### The records

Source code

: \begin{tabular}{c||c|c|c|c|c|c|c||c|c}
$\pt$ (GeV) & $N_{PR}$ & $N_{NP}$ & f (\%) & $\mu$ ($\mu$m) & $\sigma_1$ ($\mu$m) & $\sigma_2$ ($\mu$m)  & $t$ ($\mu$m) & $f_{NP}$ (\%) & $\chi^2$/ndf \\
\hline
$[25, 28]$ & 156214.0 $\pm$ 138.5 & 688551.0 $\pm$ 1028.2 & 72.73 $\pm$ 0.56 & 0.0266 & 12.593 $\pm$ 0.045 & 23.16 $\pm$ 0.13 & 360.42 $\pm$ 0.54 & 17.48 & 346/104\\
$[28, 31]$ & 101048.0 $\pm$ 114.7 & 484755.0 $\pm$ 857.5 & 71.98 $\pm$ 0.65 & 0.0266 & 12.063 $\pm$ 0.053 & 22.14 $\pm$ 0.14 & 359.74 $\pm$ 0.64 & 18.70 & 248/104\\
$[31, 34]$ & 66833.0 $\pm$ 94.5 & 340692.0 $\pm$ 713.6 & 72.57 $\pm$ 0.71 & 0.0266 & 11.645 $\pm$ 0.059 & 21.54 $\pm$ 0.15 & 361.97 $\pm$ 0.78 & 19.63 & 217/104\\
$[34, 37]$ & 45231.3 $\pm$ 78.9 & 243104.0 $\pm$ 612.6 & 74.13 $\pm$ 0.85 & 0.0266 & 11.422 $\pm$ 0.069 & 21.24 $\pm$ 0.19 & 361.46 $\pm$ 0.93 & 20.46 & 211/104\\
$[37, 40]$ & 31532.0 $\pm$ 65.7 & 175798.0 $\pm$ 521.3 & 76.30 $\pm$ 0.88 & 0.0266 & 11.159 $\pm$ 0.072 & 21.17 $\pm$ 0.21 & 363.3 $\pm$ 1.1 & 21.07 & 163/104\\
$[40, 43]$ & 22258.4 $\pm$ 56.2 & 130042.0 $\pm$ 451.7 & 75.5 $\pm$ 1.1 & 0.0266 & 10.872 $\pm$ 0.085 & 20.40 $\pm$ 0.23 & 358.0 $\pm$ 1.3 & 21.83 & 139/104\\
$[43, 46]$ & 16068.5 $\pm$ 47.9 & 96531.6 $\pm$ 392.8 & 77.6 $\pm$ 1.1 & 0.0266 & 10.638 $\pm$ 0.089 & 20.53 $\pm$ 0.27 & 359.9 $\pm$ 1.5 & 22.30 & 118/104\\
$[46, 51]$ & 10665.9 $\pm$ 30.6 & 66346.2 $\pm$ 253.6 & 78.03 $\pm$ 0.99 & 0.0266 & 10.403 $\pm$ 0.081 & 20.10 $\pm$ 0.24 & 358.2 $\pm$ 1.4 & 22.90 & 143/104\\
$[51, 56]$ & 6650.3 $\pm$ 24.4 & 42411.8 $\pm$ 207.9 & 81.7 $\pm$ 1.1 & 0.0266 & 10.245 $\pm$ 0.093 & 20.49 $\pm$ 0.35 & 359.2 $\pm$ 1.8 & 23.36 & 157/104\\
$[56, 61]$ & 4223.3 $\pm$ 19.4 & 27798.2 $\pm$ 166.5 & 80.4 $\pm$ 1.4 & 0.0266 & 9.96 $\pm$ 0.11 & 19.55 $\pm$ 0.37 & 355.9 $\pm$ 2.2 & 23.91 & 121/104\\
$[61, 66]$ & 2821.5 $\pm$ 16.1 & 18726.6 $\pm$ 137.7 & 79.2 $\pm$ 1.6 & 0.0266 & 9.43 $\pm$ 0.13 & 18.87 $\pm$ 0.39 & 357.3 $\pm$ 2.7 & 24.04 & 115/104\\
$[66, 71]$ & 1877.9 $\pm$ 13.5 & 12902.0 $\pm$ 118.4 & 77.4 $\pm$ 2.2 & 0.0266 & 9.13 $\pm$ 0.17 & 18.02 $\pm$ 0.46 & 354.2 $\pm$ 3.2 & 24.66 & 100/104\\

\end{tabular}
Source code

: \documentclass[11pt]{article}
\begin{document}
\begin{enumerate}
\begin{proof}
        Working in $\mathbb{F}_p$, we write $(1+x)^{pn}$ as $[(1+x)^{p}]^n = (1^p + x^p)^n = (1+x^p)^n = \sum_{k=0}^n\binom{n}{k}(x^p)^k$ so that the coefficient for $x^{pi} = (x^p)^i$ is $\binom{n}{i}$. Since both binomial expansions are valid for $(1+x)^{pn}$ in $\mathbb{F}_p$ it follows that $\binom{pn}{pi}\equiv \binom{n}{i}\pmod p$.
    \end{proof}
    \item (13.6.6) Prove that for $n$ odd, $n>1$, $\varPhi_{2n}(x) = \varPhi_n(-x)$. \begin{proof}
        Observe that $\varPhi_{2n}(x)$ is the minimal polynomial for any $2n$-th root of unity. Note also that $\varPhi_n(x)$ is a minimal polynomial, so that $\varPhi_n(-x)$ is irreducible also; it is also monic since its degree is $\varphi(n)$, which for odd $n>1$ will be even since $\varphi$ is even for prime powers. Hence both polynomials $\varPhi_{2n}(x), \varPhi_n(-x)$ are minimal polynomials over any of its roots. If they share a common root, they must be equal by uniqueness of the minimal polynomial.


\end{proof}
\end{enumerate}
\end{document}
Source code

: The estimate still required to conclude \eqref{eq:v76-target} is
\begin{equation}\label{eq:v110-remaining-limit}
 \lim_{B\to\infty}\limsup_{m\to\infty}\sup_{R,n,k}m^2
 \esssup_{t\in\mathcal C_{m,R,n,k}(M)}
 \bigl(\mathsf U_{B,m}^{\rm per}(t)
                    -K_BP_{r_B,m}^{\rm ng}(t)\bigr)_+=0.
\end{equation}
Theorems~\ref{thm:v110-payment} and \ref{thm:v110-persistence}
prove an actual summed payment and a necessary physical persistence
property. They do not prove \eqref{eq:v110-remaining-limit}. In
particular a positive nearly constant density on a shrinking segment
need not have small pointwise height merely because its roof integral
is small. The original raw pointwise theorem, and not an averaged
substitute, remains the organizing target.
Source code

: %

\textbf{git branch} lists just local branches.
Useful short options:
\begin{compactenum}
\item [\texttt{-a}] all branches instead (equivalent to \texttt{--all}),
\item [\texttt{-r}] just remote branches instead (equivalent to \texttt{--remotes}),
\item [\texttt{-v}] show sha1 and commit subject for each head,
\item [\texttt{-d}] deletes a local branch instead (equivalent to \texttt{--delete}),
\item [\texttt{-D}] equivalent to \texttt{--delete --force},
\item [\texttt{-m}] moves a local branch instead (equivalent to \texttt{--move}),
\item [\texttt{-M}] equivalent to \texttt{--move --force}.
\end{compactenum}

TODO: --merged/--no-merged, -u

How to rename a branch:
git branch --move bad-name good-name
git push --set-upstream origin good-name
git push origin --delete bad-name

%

### How to complete this task
Output each line of the material exactly, keeping every word as it appears.

### Reply to the task
Source code

: \begin{tabular}{c||c|c|c|c|c|c|c||c|c}
$\pt$ (GeV) & $N_{PR}$ & $N_{NP}$ & f (\%) & $\mu$ ($\mu$m) & $\sigma_1$ ($\mu$m) & $\sigma_2$ ($\mu$m)  & $t$ ($\mu$m) & $f_{NP}$ (\%) & $\chi^2$/ndf \\
\hline
$[25, 28]$ & 156214.0 $\pm$ 138.5 & 688551.0 $\pm$ 1028.2 & 72.73 $\pm$ 0.56 & 0.0266 & 12.593 $\pm$ 0.045 & 23.16 $\pm$ 0.13 & 360.42 $\pm$ 0.54 & 17.48 & 346/104\\
$[28, 31]$ & 101048.0 $\pm$ 114.7 & 484755.0 $\pm$ 857.5 & 71.98 $\pm$ 0.65 & 0.0266 & 12.063 $\pm$ 0.053 & 22.14 $\pm$ 0.14 & 359.74 $\pm$ 0.64 & 18.70 & 248/104\\
$[31, 34]$ & 66833.0 $\pm$ 94.5 & 340692.0 $\pm$ 713.6 & 72.57 $\pm$ 0.71 & 0.0266 & 11.645 $\pm$ 0.059 & 21.54 $\pm$ 0.15 & 361.97 $\pm$ 0.78 & 19.63 & 217/104\\
$[34, 37]$ & 45231.3 $\pm$ 78.9 & 243104.0 $\pm$ 612.6 & 74.13 $\pm$ 0.85 & 0.0266 & 11.422 $\pm$ 0.069 & 21.24 $\pm$ 0.19 & 361.46 $\pm$ 0.93 & 20.46 & 211/104\\
$[37, 40]$ & 31532.0 $\pm$ 65.7 & 175798.0 $\pm$ 521.3 & 76.30 $\pm$ 0.88 & 0.0266 & 11.159 $\pm$ 0.072 & 21.17 $\pm$ 0.21 & 363.3 $\pm$ 1.1 & 21.07 & 163/104\\
$[40, 43]$ & 22258.4 $\pm$ 56.2 & 130042.0 $\pm$ 451.7 & 75.5 $\pm$ 1.1 & 0.0266 & 10.872 $\pm$ 0.085 & 20.40 $\pm$ 0.23 & 358.0 $\pm$ 1.3 & 21.83 & 139/104\\
$[43, 46]$ & 16068.5 $\pm$ 47.9 & 96531.6 $\pm$ 392.8 & 77.6 $\pm$ 1.1 & 0.0266 & 10.638 $\pm$ 0.089 & 20.53 $\pm$ 0.27 & 359.9 $\pm$ 1.5 & 22.30 & 118/104\\
$[46, 51]$ & 10665.9 $\pm$ 30.6 & 66346.2 $\pm$ 253.6 & 78.03 $\pm$ 0.99 & 0.0266 & 10.403 $\pm$ 0.081 & 20.10 $\pm$ 0.24 & 358.2 $\pm$ 1.4 & 22.90 & 143/104\\
$[51, 56]$ & 6650.3 $\pm$ 24.4 & 42411.8 $\pm$ 207.9 & 81.7 $\pm$ 1.1 & 0.0266 & 10.245 $\pm$ 0.093 & 20.49 $\pm$ 0.35 & 359.2 $\pm$ 1.8 & 23.36 & 157/104\\
$[56, 61]$ & 4223.3 $\pm$ 19.4 & 27798.2 $\pm$ 166.5 & 80.4 $\pm$ 1.4 & 0.0266 & 9.96 $\pm$ 0.11 & 19.55 $\pm$ 0.37 & 355.9 $\pm$ 2.2 & 23.91 & 121/104\\
$[61, 66]$ & 2821.5 $\pm$ 16.1 & 18726.6 $\pm$ 137.7 & 79.2 $\pm$ 1.6 & 0.0266 & 9.43 $\pm$ 0.13 & 18.87 $\pm$ 0.39 & 357.3 $\pm$ 2.7 & 24.04 & 115/104\\
$[66, 71]$ & 1877.9 $\pm$ 13.5 & 12902.0 $\pm$ 118.4 & 77.4 $\pm$ 2.2 & 0.0266 & 9.13 $\pm$ 0.17 & 18.02 $\pm$ 0.46 & 354.2 $\pm$ 3.2 & 24.66 & 100/104\\

\end{tabular}
Source code

: \documentclass[11pt]{article}
\begin{document}
\begin{enumerate}
\begin{proof}
        Working in $\mathbb{F}_p$, we write $(1+x)^{pn}$ as $[(1+x)^{p}]^n = (1^p + x^p)^n = (1+x^p)^n = \sum_{k=0}^n\binom{n}{k}(x^p)^k$ so that the coefficient for $x^{pi} = (x^p)^i$ is $\binom{n}{i}$. Since both binomial expansions are valid for $(1+x)^{pn}$ in $\mathbb{F}_p$ it follows that $\binom{pn}{pi}\equiv \binom{n}{i}\pmod p$.
    \end{proof}
    \item (13.6.6) Prove that for $n$ odd, $n>1$, $\varPhi_{2n}(x) = \varPhi_n(-x)$. \begin{proof}
        Observe that $\varPhi_{2n}(x)$ is the minimal polynomial for any $2n$-th root of unity. Note also that $\varPhi_n(x)$ is a minimal polynomial, so that $\varPhi_n(-x)$ is irreducible also; it is also monic since its degree is $\varphi(n)$, which for odd $n>1$ will be even since $\varphi$ is even for prime powers. Hence both polynomials $\varPhi_{2n}(x), \varPhi_n(-x)$ are minimal polynomials over any of its roots. If they share a common root, they must be equal by uniqueness of the minimal polynomial.


\end{proof}
\end{enumerate}
\end{document}
Source code

: The estimate still required to conclude \eqref{eq:v76-target} is
\begin{equation}\label{eq:v110-remaining-limit}
 \lim_{B\to\infty}\limsup_{m\to\infty}\sup_{R,n,k}m^2
 \esssup_{t\in\mathcal C_{m,R,n,k}(M)}
 \bigl(\mathsf U_{B,m}^{\rm per}(t)
                    -K_BP_{r_B,m}^{\rm ng}(t)\bigr)_+=0.
\end{equation}
Theorems~\ref{thm:v110-payment} and \ref{thm:v110-persistence}
prove an actual summed payment and a necessary physical persistence
property. They do not prove \eqref{eq:v110-remaining-limit}. In
particular a positive nearly constant density on a shrinking segment
need not have small pointwise height merely because its roof integral
is small. The original raw pointwise theorem, and not an averaged
substitute, remains the organizing target.
Source code

: %

\textbf{git branch} lists just local branches.
Useful short options:
\begin{compactenum}
\item [\texttt{-a}] all branches instead (equivalent to \texttt{--all}),
\item [\texttt{-r}] just remote branches instead (equivalent to \texttt{--remotes}),
\item [\texttt{-v}] show sha1 and commit subject for each head,
\item [\texttt{-d}] deletes a local branch instead (equivalent to \texttt{--delete}),
\item [\texttt{-D}] equivalent to \texttt{--delete --force},
\item [\texttt{-m}] moves a local branch instead (equivalent to \texttt{--move}),
\item [\texttt{-M}] equivalent to \texttt{--move --force}.
\end{compactenum}

TODO: --merged/--no-merged, -u

How to rename a branch:
git branch --move bad-name good-name
git push --set-upstream origin good-name
git push origin --delete bad-name

%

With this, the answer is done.